My cousin moved to the city I was living in at that time which was
nice, since then I didnt know anyone. It was nice to have someone to go
out for a coffee or a walk with. I was always close to my cousin since
I was a young child and being ablt to see him again was great. He was
23 and I was 19, he also had a son but wasnt with the mother at that
time. We became friends and went to the mall everyday just to pass
time. I lived in a small city, so there really wasnt anything else to
do there.
Everything turned sour one night when we
went on a camping trip with my family, my cousin and myself had to
share our own tent. This was okay with me, he was my family and I
thought it would be awkuard but he was a nice person. We got talking
about relationships and some struggles I was facing and he shared his
own struggles with me. He whispered in my ear that it was going to be
okay. This was when it happend this is something I feel sick in my
stomach for telling but it makes me stronger knowing that I can share
my story.
I dont remember much about the night, I blacked
out through most of it. I remember him laying on top of me, he was
heavy like a lead blanket. He penetrated me, I told him no and began to
cry. I was crying the whole time trying to push him off of me, he was
to heavy for me to move. Tears running down my face my arms held down
and my mind was screaming and nothing came out. I felt as if my voice
had been taken away, my mouth was trying to scream but all that came
out was breath. He finished, I rolled over and covered myself into my
blankets. He told me not to tell anyone because he didnt want his son
taken away. I never did tell anyone about this, none of my family know,
no one.
It was my 4 year anniversery and I left my boyfriend. We were distand to be married, the perfect couple.
I
left him, I was convinced it was all his fault, I never actually told
him. I started going out, trying to get ecceptance from everyone. I was
horrible to my boyfriend I miss him sincerly and I have told him what
happend, it was never his fault.
I am horribly ashamed and
embarrassed by what happend, he was family, my own cousin. It makes me
feel horrible, my skin was raw from trying to wash away the feeling of
my cousins dirty selfesh act.

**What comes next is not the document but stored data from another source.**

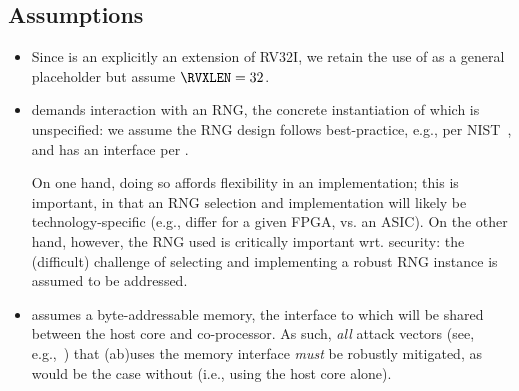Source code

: 
\subsection{Assumptions}
\label{sec:bg:assumption}

\begin{itemize}

\item Since \XCID is an explicitly an extension of RV32I, we retain the use
      of \RVXLEN as a general placeholder but assume $\RVXLEN = 32$.

\item \XCID demands interaction with an RNG, the concrete instantiation of 
      which is unspecified: we assume the RNG design follows best-practice,
      e.g., per NIST~\cite{SCARV:NIST:SP:800_90a,SCARV:NIST:SP:800_90b,SCARV:NIST:SP:800_90c},
      and has an interface per \cite[Section 6.4]{SCARV:NIST:SP:800_90c}.

      On one hand, doing so affords flexibility in an implementation; this 
      is important, in that an RNG selection and implementation will likely 
      be technology-specific (e.g., differ for a given FPGA, vs. an ASIC).  
      On the other hand, however, the RNG used is critically important wrt. 
      security: the (difficult) challenge of selecting and implementing 
      a robust RNG instance is assumed to be addressed.

\item \XCID assumes a byte-addressable memory, the interface to which will
      be shared between the host core and co-processor.  As such, {\em all}
      attack vectors
      (see, e.g.,~\cite{SCARV:GYCH:18})
      that (ab)uses the memory interface {\em must} be robustly mitigated, 
      as would be the case without \XCID (i.e., using the host core alone).

\end{itemize}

I dont know where he is today, and I dont
hold any grudge against him. He is disgusting, vile and diserves
nothing good. For his sons sake, I have left out his name, I have not
told a soul besided my ex and here. My story is frighteningly real, and
I have to live with this for the rest of my life, but each day I grow
stronger. I just tell myself, one day he might have kids, his son might
grow up and he will have to live with this forever.
This is my story, I trust no one now, but its getting better.